**YOUR INSTRUCTIONS**
Below are several entries. Transcribe exactly those lines that fall from the one with "Ttqaraɛent-iyi ma sweqmeɣ" through the one with "Yacqa-tt kan uḥader", end lines included.

Start of Block

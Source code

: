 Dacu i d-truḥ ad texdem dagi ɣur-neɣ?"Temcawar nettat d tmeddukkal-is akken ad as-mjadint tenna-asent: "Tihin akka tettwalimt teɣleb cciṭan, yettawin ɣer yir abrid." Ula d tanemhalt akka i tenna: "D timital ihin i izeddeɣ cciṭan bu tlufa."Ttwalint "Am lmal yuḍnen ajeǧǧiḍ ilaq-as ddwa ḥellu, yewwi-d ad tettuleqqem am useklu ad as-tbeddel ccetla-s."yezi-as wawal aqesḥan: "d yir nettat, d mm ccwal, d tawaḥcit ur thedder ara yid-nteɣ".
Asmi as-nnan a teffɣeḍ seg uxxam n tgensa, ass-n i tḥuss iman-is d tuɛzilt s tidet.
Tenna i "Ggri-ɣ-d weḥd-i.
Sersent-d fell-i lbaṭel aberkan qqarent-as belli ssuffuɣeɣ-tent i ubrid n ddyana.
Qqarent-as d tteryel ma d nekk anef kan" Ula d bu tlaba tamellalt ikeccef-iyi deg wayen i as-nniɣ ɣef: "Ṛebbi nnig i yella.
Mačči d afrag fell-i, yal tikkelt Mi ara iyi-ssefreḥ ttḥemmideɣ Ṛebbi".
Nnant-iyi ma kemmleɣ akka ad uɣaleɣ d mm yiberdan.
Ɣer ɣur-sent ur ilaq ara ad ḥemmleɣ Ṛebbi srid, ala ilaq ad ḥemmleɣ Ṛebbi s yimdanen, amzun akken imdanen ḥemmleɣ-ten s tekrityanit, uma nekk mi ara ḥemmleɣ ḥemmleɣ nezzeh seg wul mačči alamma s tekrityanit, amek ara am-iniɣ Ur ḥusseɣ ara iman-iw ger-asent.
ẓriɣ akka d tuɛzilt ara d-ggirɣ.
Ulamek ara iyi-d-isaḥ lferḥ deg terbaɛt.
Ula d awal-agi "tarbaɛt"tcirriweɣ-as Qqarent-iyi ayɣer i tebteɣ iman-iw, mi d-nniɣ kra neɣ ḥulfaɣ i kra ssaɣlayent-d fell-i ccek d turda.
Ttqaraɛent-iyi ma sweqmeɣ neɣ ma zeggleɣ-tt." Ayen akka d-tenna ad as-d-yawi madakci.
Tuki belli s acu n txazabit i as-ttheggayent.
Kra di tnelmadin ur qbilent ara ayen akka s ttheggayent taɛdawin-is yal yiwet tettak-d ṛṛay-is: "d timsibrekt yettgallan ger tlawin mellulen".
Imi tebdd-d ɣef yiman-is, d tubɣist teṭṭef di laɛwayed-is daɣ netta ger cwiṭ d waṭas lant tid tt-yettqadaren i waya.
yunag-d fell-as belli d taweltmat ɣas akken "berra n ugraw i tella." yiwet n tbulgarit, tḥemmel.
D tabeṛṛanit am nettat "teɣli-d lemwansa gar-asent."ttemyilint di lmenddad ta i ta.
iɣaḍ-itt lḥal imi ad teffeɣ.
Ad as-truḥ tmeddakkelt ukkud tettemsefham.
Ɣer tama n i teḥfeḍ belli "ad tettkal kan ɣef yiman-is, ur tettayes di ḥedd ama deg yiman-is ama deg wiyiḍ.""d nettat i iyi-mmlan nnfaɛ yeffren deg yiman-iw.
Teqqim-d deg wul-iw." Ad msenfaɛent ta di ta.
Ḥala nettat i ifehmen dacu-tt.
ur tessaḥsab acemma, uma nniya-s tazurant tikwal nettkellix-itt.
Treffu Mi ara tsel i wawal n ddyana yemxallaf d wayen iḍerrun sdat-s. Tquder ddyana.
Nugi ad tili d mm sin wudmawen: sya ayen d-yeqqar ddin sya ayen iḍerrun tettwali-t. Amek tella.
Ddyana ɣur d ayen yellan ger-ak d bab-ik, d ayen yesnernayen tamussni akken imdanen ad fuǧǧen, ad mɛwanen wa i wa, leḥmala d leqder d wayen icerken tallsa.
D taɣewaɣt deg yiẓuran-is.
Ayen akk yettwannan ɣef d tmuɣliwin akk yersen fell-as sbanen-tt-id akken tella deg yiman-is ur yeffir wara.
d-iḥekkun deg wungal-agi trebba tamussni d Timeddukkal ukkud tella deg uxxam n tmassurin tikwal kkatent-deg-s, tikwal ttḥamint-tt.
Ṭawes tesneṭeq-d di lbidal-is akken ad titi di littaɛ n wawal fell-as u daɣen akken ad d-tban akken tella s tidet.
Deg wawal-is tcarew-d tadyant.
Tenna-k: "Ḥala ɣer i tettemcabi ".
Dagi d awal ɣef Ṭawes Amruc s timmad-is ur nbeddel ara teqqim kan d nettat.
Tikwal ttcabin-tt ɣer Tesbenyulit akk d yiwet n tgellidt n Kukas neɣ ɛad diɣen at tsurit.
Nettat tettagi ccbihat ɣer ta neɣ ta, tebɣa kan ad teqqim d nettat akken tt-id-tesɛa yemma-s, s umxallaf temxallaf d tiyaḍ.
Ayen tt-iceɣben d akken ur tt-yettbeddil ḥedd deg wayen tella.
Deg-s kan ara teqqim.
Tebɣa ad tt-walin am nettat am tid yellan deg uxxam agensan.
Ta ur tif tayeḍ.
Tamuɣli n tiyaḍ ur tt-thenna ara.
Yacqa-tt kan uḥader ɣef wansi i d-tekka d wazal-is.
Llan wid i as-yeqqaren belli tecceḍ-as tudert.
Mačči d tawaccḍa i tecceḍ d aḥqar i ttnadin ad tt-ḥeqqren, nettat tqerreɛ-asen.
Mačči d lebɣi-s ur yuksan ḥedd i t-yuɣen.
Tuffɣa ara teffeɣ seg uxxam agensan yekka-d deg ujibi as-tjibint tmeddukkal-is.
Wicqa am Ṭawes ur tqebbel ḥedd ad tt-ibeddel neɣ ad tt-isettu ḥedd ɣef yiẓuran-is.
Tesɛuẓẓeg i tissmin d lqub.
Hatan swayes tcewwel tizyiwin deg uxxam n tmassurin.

End of Block

**TASK RESPONSE**
Ttqaraɛent-iyi ma sweqmeɣ neɣ ma zeggleɣ-tt." Ayen akka d-tenna ad as-d-yawi madakci.
Tuki belli s acu n txazabit i as-ttheggayent.
Kra di tnelmadin ur qbilent ara ayen akka s ttheggayent taɛdawin-is yal yiwet tettak-d ṛṛay-is: "d timsibrekt yettgallan ger tlawin mellulen".
Imi tebdd-d ɣef yiman-is, d tubɣist teṭṭef di laɛwayed-is daɣ netta ger cwiṭ d waṭas lant tid tt-yettqadaren i waya.
yunag-d fell-as belli d taweltmat ɣas akken "berra n ugraw i tella." yiwet n tbulgarit, tḥemmel.
D tabeṛṛanit am nettat "teɣli-d lemwansa gar-asent."ttemyilint di lmenddad ta i ta.
iɣaḍ-itt lḥal imi ad teffeɣ.
Ad as-truḥ tmeddakkelt ukkud tettemsefham.
Ɣer tama n i teḥfeḍ belli "ad tettkal kan ɣef yiman-is, ur tettayes di ḥedd ama deg yiman-is ama deg wiyiḍ.""d nettat i iyi-mmlan nnfaɛ yeffren deg yiman-iw.
Teqqim-d deg wul-iw." Ad msenfaɛent ta di ta.
Ḥala nettat i ifehmen dacu-tt.
ur tessaḥsab acemma, uma nniya-s tazurant tikwal nettkellix-itt.
Treffu Mi ara tsel i wawal n ddyana yemxallaf d wayen iḍerrun sdat-s. Tquder ddyana.
Nugi ad tili d mm sin wudmawen: sya ayen d-yeqqar ddin sya ayen iḍerrun tettwali-t. Amek tella.
Ddyana ɣur d ayen yellan ger-ak d bab-ik, d ayen yesnernayen tamussni akken imdanen ad fuǧǧen, ad mɛwanen wa i wa, leḥmala d leqder d wayen icerken tallsa.
D taɣewaɣt deg yiẓuran-is.
Ayen akk yettwannan ɣef d tmuɣliwin akk yersen fell-as sbanen-tt-id akken tella deg yiman-is ur yeffir wara.
d-iḥekkun deg wungal-agi trebba tamussni d Timeddukkal ukkud tella deg uxxam n tmassurin tikwal kkatent-deg-s, tikwal ttḥamint-tt.
Ṭawes tesneṭeq-d di lbidal-is akken ad titi di littaɛ n wawal fell-as u daɣen akken ad d-tban akken tella s tidet.
Deg wawal-is tcarew-d tadyant.
Tenna-k: "Ḥala ɣer i tettemcabi ".
Dagi d awal ɣef Ṭawes Amruc s timmad-is ur nbeddel ara teqqim kan d nettat.
Tikwal ttcabin-tt ɣer Tesbenyulit akk d yiwet n tgellidt n Kukas neɣ ɛad diɣen at tsurit.
Nettat tettagi ccbihat ɣer ta neɣ ta, tebɣa kan ad teqqim d nettat akken tt-id-tesɛa yemma-s, s umxallaf temxallaf d tiyaḍ.
Ayen tt-iceɣben d akken ur tt-yettbeddil ḥedd deg wayen tella.
Deg-s kan ara teqqim.
Tebɣa ad tt-walin am nettat am tid yellan deg uxxam agensan.
Ta ur tif tayeḍ.
Tamuɣli n tiyaḍ ur tt-thenna ara.
Yacqa-tt kan uḥader ɣef wansi i d-tekka d wazal-is.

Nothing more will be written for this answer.